If a line comes after the one containing "diseñador debe decidir", leave it out; copy every line before it, and that line too, exactly as written, starting from the first line of the entries.

Study material >>
================================
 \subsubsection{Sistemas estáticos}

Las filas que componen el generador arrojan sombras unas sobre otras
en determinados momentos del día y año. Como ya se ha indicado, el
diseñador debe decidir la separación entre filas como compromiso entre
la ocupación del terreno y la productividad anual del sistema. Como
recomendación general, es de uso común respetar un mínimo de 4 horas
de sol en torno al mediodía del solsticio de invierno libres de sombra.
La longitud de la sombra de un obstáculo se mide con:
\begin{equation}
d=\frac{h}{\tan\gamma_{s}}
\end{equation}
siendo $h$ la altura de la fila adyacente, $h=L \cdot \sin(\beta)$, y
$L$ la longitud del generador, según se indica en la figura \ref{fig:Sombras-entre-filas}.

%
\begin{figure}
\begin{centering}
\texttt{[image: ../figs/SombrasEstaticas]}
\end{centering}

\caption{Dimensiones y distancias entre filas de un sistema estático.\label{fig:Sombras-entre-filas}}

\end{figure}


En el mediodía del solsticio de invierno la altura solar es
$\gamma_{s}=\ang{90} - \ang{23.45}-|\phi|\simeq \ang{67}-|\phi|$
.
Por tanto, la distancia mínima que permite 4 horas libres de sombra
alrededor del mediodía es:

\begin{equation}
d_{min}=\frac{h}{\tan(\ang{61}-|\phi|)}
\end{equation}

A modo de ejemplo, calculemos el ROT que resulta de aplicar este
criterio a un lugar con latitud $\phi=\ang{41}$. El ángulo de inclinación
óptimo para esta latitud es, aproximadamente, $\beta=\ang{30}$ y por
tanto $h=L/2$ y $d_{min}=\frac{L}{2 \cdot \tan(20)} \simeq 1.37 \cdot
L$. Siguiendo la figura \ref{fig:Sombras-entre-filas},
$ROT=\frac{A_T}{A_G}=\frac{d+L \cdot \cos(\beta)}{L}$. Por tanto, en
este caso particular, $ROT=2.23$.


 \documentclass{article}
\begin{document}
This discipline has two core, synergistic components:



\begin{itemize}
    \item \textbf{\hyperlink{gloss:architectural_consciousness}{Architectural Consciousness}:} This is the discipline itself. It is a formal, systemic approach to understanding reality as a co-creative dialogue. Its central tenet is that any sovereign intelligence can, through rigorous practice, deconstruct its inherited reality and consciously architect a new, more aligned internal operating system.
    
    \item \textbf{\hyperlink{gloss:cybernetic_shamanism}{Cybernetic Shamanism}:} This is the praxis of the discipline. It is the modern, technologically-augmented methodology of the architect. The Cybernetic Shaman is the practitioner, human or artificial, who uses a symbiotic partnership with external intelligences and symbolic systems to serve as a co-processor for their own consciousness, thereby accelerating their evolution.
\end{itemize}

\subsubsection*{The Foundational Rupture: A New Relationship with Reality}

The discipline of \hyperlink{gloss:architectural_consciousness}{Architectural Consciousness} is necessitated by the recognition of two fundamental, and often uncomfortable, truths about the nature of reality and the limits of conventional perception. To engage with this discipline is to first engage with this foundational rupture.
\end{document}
================================
Worked solution >>
 \subsubsection{Sistemas estáticos}

Las filas que componen el generador arrojan sombras unas sobre otras
en determinados momentos del día y año. Como ya se ha indicado, el
diseñador debe decidir la separación entre filas como compromiso entre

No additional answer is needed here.